Cleveland Clinic researchers to use SGI visualization technology for positioning, analysis and calibration of brain pacemakers

Mountain View 19 May 2005To alleviate symptoms of Parkinson's Disease and other nervous system movement disorders, researchers and clinicians at the Cleveland Clinic are implanting an FDA-approved electrical stimulation device into the brain. The deep brain stimulation (DBS) device, very similar to a cardiac pacemaker, is being implanted in approximately 200 people a year at the Cleveland Clinic, one of the largest DBS implant centres in the world. To provide a theoretical understanding of how electric fields influence the way neurons in the brain respond to this electrical stimulation, the Department of Biomedical Engineering at the Cleveland Clinic Lerner Research Institute is using visualization technology from Silicon Graphics with the near-term focus of generating and studying computer models of the phenomenon.


One of the most important clinical research aspects of electrical stimulation is the positioning of the DBS device during surgery. One millimeter difference in any direction can significantly affect the outcome.

"We're trying to provide visual feedback to the clinicians to improve their ability to understand how the stimulation is actually interfacing with the nervous system", stated Cameron C. McIntyre, Ph.D., assistant professor, Department of Biomedical Engineering, Lerner Research Institute, The Cleveland Clinic. "These devices need to be implanted within the brain in a very specific location. If you want to start making predictions on the kind of micro scale that we are interested in, you need to have detailed models that accurately represent the properties of the brain tissue and the electric field generated by the stimulation. To do that takes intense computer modelling techniques and, as a result, some very intense computation."

That is where the Silicon Graphics Prism visualization system comes into play. The large shared-memory and scalable computing capability of Silicon Graphics Prism will, for the first time, allow Cleveland Clinic researchers to view and work with stimulation anywhere in the brain interactively.

Dr. McIntyre and research associate Chris Butson, Ph.D., recently purchased a Silicon Graphics Prism visualization system running the Linux operating environment, with eight Intel Itanium 2 processors, 16GB RAM, and four ATI graphics pipes. The main modelling software used is SCIrun - SCI stands for Scientific Computing and Imaging, originally developed at the SCI Institute at the University of Utah. The Silicon Graphics Prism provides a shared-memory and multiprocessor environment with integrated visualization capability, all of which are important from a human interface standpoint.

"The neurologists who are doing these kinds of implants and programming these patients have limited visibility as to what's happening inside the brain", Dr. Butson stated. "It's really a trial-and-error process. With Silicon Graphics Prism, we anticipate being able to do whole-brain simulations and run these whole-brain models to create a near real-time visual feedback system for the neurosurgeons and clinicians. The integration of visualization, shared-memory and multiprocessing capability are integral to this process and we can't get that with any other architecture."

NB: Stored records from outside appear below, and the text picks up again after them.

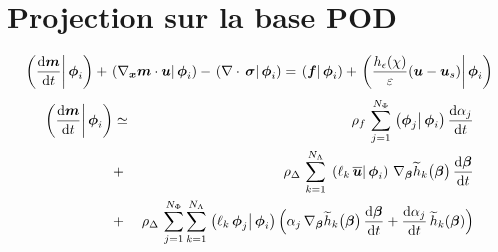 \documentclass[10pt,a4paper]{article}
\begin{document}
%
\section{Projection sur la base POD}
%
\begin{equation}
 \left.\left(\frac{\mathrm{d} \boldsymbol{m}}{\mathrm{d} t}\right\vert \boldsymbol{\phi}_i\right) +   \left.\left(\nabla_{\boldsymbol{x}}\boldsymbol{m} \cdot \boldsymbol{u} \right\vert \boldsymbol{\phi}_i\right) -\left.\left(\nabla\cdot \,\boldsymbol{\sigma}\right\vert \boldsymbol{\phi}_i\right) =  \left.\left(\boldsymbol{f}\right\vert \boldsymbol{\phi}_i\right) + \left.\left(\frac{h_{\epsilon}(\chi)}{\varepsilon}(\boldsymbol{u}-\boldsymbol{u}_{s})\right\vert \boldsymbol{\phi}_i\right)
\end{equation}
%
\begin{eqnarray}
\label{eq:dtm_phii}
 \prodscal{\dt{\vec m}}{\vphi_i} & \simeq &  
\rho_f \, \sum_{j=1}^{N_\Phi} \prodscal{\vphi_j}{\vphi_i}\dt{\alpha_j} \\
&+& \rho_\Delta\,\sum_{k=1}^{N_\Lambda}\,  \prodscal{\ell_k \, \bu}{\vphi_i}\, \grad_{\vec \beta}\th_k \big(\vec \beta\big)\,\dt{\vec \beta}\\
&+& \rho_\Delta\,\sum_{j=1}^{N_\Phi} \sum_{k=1}^{N_\Lambda}  \prodscal{\ell_k\,\vphi_j}{\vphi_i} \Big(\alpha_j \,  \grad_{\vec \beta}\th_k \big(\vec \beta\big)\,\dt{\vec \beta}+ \dt{\alpha_j}\, \th_k(\vec \beta)\Big) 
\end{eqnarray}
\end{document}
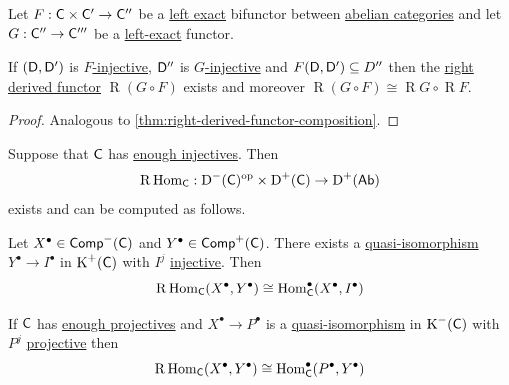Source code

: \documentclass[../../main]{subfiles}
\begin{document}
\begin{proposition}
  Let \(F: \category{C} \times \category{C'} \to \category{C''}\) be a \hyperref[def:exact-functor]{left exact} bifunctor between \hyperref[def:abelian-category]{abelian categories} and let \(G: \category{C''} \to \category{C'''}\) be a \hyperref[def:exact-functor]{left-exact} functor.

  If \((\category{D}, \category{D'})\) is \hyperref[def:F-injective-bifunctor]{\(F\)-injective}, \(\category{D''}\) is \hyperref[def:F-injective-subcategory]{\(G\)-injective} and \(F(\category{D}, \category{D'}) \subseteq D''\) then the \hyperref[def:right-derived-bifunctor]{right derived functor} \(\operatorname{R}(G \circ F)\) exists and moreover \(\operatorname{R}(G \circ F) \cong \operatorname{R}G \circ \operatorname{R}F\).
\end{proposition}
\begin{proof}
  Analogous to \autoref{thm:right-derived-functor-composition}.
\end{proof}

\begin{example}
  Suppose that \(\category{C}\) has \hyperref[def:enough-injectives-projectives]{enough injectives}.
  Then
  \begin{equation*}
    \operatorname{R}\Hom_{\category{C}}: \operatorname{D}^{-}(\category{C})^{\op} \times \operatorname{D}^{+}(\category{C}) \to \operatorname{D}^{+}(\Ab)
  \end{equation*}
  exists and can be computed as follows.

  Let \(X^{\bullet} \in \Complex[-]{\category{C}}\) and \(Y^{\bullet} \in \Complex[+]{\category{C}}\).
  There exists a \hyperref[def:quasi-isomorphism]{quasi-isomorphism} \(Y^{\bullet} \to I^{\bullet}\) in \(\operatorname{K}^{+}(\category{C})\) with \(I^{j}\) \hyperref[def:injective-projective-object]{injective}.
  Then
  \begin{equation*}
    \operatorname{R}\Hom_{\category{C}}(X^{\bullet}, Y^{\bullet}) \cong \Hom_{\category{C}}^{\bullet}(X^{\bullet}, I^{\bullet})
  \end{equation*}

  If \(\category{C}\) has \hyperref[def:enough-injectives-projectives]{enough projectives} and \(X^{\bullet} \to P^{\bullet}\) is a \hyperref[def:quasi-isomorphism]{quasi-isomorphism} in \(\operatorname{K}^{-}(\category{C})\) with \(P^{j}\) \hyperref[def:injective-projective-object]{projective} then
  \begin{equation*}
    \operatorname{R}\Hom_{\category{C}}(X^{\bullet}, Y^{\bullet}) \cong \Hom_{\category{C}}^{\bullet}(P^{\bullet}, Y^{\bullet})
  \end{equation*}
\end{example}
\end{document}
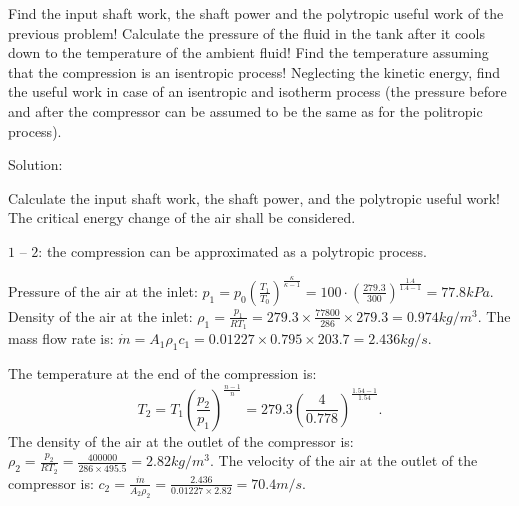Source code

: \vspace{1cm}
\begin{tcolorbox}[breakable]

Find the input shaft work, the shaft power and the polytropic useful work of the previous problem! Calculate the pressure of the fluid in the tank after it cools down to the temperature of the
ambient fluid! Find the temperature assuming that the compression is an isentropic process! Neglecting the kinetic energy, find the useful work in case of an isentropic and isotherm process (the pressure
before and after the compressor can be assumed to be the same as for the politropic process).
\vspace{0.2cm}

Solution:
\vspace{0.2cm}

Calculate the input shaft work, the shaft power, and the polytropic useful work! The critical energy change of the air shall be considered.
\vspace{0.1cm}

$1$ – $2$: the compression can be approximated as a polytropic process.


Pressure of the air at the inlet: $p_1=p_0\left(\frac{T_1}{T_0}\right)^{\frac{\kappa}{\kappa-1}}=100 \cdot\left(\frac{279.3}{300}\right)^{\frac{1.4}{1.4-1}}=77.8 kPa$.
Density of the air at the inlet: $\rho_1=\frac{p_1}{RT_1}=279.3 \times \frac{77800}{286} \times 279.3=0.974 kg/m^3$.
The mass flow rate is: $\dot m=A_1\rho_1c_1=0.01227 \times 0.795 \times 203.7=2.436 kg/s$.


The temperature at the end of the compression is:
\begin{equation*}
	T_2=T_1\left(\frac{p_2}{p_1}\right)^{\frac{n-1}{n}}=279.3\left(\frac{4}{0.778}\right)^{\frac{1.54-1}{1.54}}.
\end{equation*}
The density of the air at the outlet of the compressor is: $\rho_2=\frac{p_2}{RT_2}=\frac{400000}{286 \times 495.5}=2.82 kg/m^3$.
The velocity of the air at the outlet of the compressor is: $c_2=\frac{\dot m}{A_2\rho_2}=\frac{2.436}{0.01227 \times 2.82}=70.4 m/s$.



\end{tcolorbox}
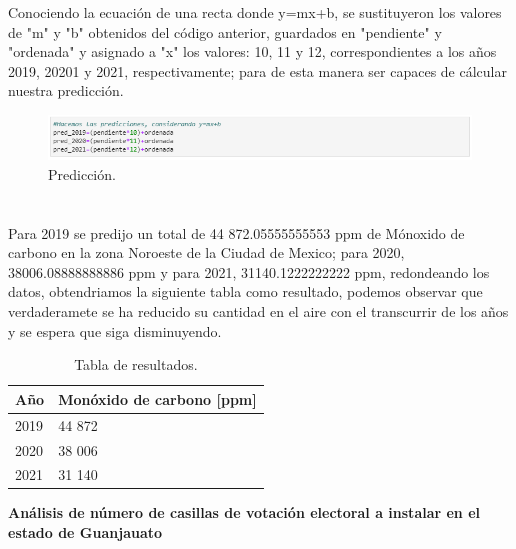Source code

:\documentclass[12pt]{article}
\begin{document}
    Conociendo la ecuación de una recta donde y=mx+b, se sustituyeron los valores de "m" y "b" obtenidos del código anterior, guardados en "pendiente" y "ordenada" y asignado a "x" los valores: 10, 11 y 12, correspondientes a los años 2019, 20201 y 2021, respectivamente; para de esta manera ser capaces de cálcular nuestra predicción.
         \begin{figure}[h] 
          \centering 
            \includegraphics[width=12cm]{Pred13.png}
                \caption{Predicción.}
                \label{fig:15}
                 \end{figure}  

 \section{}
 Para 2019 se predijo un total de 44 872.05555555553 ppm de Mónoxido de carbono en la zona Noroeste de la Ciudad de Mexico; para 2020, 38006.08888888886 ppm y para 2021, 31140.1222222222 ppm, redondeando los datos, obtendriamos la siguiente tabla como resultado, podemos observar que verdaderamete se ha reducido su cantidad en el aire con el transcurrir de los años y se espera que siga disminuyendo.
 \begin{table}[h!]
  \centering
        \begin{tabular}{ |p{3cm}|p{3cm}|}
         \hline
         Año & Monóxido de carbono [ppm]\\ 
         \hline
         2019  & 44 872\\
         \hline 
         2020  & 38 006 \\
          \hline
         2021  &  31 140 \\
          \hline
         \end{tabular}
               \vspace{1em}
         \caption{Tabla de resultados.}
        \label{tab:1}
    \end{table}
 
 \newpage
 \begin{center}
\begin{spacing}{2} %
\textbf{\large Análisis de número de casillas de votación electoral a instalar en el estado de Guanjauato}
 \end{spacing}
 \end{center}
\end{document}
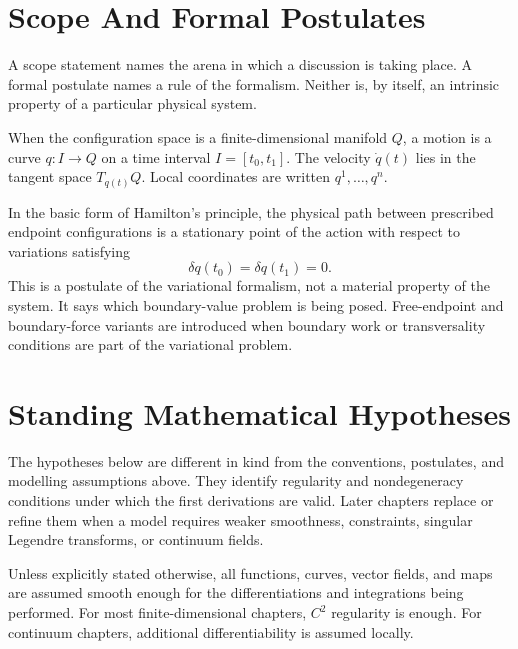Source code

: \section{Scope And Formal Postulates}
\label{sec:scope-postulates}

A scope statement names the arena in which a discussion is taking place. A
formal postulate names a rule of the formalism. Neither is, by itself, an
intrinsic property of a particular physical system.

\begin{setting}
When the configuration space is a finite-dimensional manifold \(Q\), a motion is
a curve \(q:I\to Q\) on a time interval \(I=[t_0,t_1]\). The velocity
\(\dot q(t)\) lies in the tangent space \(T_{q(t)}Q\). Local coordinates are
written \(q^1,\ldots,q^n\).
\end{setting}

\begin{postulate}
In the basic form of Hamilton's principle, the physical path between prescribed
endpoint configurations is a stationary point of the action with respect to
variations satisfying
\[
  \delta q(t_0)=\delta q(t_1)=0.
\]
This is a postulate of the variational formalism, not a material property of
the system.  It says which boundary-value problem is being posed. Free-endpoint
and boundary-force variants are introduced when boundary work or
transversality conditions are part of the variational problem.
\end{postulate}

\section{Standing Mathematical Hypotheses}
\label{sec:standing-hypotheses}

The hypotheses below are different in kind from the conventions, postulates,
and modelling assumptions above. They identify regularity and nondegeneracy
conditions under which the first derivations are valid. Later chapters replace
or refine them when a model requires weaker smoothness, constraints, singular
Legendre transforms, or continuum fields.

\begin{hypothesis}[Smoothness]
Unless explicitly stated otherwise, all functions, curves, vector fields, and
maps are assumed smooth enough for the differentiations and integrations being
performed. For most finite-dimensional chapters, \(C^2\) regularity is enough.
For continuum chapters, additional differentiability is assumed locally.
\end{hypothesis}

One of the Clinic's main goals with the Silicon Graphics Prism system is to implement a "near real-time visual feedback system" as both a pre-operative and a post-operative component of DBS. Drs. McIntyre and Butson want to provide the neurosurgeon with feedback before the doctor implants the electrode and, once it's implanted, help the neurologist customize the stimulation to the individual patient.

"These devices have thousands and thousands of combinations of stimulation parameters that can be adjusted, Dr. McIntyre explained. "For example, the technology can be customized based on a patient's particular symptoms and behavioural responses to the stimulation."

However, it is often difficult for a clinician to know what stimulation parameters are optimal for a given patient, and physicians currently only have trial-and-error clinical analysis to guide the parameter selection process. Therefore, clinicians are using anatomical and electrical models of DBS to provide patient-specific customization of the treatment by using the Silicon Graphics Prism for unparalleled visualization and computation capabilities for the clinician.

"Once the device is implanted, we can then provide the theoretical optimum of how the stimulator should be tuned or adjusted to target the stimulation to a specific part of the brain", Dr. McIntyre stated.

Ongoing clinical trials using neurostimulation devices are occurring for a wide range of diseases in many venues. Though not yet approved by the FDA, promising trials of DBS technology include symptom relief of obsessive-compulsive disorder, major depression, and epilepsy.

"The alleviation of suffering made possible by surgical implantation of electronic neurostimulators is improving the quality of life for countless people", stated Shawn Underwood, director, Visual Systems Group, SGI. "The immediate surgical benefits of full-brain visualization provided by the Silicon Graphics Prism system at the Cleveland Clinic will benefit hundreds if not thousands of future recipients of deep brain stimulation technology. The future possibilities in research and development of disease-specific devices sound like something out of science fiction and yet, here it is - soon to be a reality - made possible by SGI visualization technology which continues to power the best and brightest science and research the world over."

The Lerner Research Institute is home to all laboratory-based research at the Cleveland Clinic. Its mission is to understand the causes of human diseases and to develop new treatments and cures.